* **Description of the task**
Gather, from the listing beneath this task, every line holding the string "ひとつのテーブルに対して".

* **Listed records**
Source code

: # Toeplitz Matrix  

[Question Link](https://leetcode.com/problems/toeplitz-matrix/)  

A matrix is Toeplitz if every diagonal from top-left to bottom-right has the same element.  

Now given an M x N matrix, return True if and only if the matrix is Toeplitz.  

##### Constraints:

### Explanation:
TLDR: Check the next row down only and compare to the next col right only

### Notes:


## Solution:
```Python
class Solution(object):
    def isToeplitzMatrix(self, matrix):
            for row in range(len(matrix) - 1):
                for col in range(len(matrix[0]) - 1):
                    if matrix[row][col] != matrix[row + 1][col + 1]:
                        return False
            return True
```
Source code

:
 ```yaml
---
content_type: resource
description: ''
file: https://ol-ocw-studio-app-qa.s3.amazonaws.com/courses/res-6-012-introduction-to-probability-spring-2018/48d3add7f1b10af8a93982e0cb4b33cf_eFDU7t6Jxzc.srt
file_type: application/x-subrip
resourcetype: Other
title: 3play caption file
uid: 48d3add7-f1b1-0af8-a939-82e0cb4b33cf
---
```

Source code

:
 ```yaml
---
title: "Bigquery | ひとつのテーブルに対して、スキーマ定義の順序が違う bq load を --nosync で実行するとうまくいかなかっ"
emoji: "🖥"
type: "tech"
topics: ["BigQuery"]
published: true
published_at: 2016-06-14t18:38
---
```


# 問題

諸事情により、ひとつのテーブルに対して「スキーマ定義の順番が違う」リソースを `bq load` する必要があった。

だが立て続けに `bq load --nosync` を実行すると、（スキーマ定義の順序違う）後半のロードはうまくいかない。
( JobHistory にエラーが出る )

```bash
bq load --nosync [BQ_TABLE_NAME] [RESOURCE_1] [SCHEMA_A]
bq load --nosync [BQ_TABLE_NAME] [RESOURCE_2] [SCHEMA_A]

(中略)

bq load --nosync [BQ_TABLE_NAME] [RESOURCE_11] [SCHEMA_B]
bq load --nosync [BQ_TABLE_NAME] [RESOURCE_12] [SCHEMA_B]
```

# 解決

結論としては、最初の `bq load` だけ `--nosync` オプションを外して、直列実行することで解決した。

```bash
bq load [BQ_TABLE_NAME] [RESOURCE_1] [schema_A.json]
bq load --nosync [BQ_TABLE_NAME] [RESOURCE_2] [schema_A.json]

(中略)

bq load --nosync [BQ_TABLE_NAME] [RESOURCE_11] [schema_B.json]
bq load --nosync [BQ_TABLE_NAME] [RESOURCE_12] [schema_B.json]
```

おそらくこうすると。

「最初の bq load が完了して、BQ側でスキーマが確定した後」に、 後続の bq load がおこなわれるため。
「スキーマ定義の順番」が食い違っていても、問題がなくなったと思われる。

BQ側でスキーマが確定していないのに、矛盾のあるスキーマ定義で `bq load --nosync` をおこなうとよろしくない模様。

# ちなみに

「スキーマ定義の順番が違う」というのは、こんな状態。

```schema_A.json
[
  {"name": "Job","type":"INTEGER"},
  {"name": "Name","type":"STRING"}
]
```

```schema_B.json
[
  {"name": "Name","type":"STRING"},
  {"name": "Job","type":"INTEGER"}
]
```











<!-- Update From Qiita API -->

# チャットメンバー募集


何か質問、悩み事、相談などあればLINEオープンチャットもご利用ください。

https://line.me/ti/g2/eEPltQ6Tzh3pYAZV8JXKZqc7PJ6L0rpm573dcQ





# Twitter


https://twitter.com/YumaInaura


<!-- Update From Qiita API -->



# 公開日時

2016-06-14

* **Solution**
title: "Bigquery | ひとつのテーブルに対して、スキーマ定義の順序が違う bq load を --nosync で実行するとうまくいかなかっ"
諸事情により、ひとつのテーブルに対して「スキーマ定義の順番が違う」リソースを `bq load` する必要があった。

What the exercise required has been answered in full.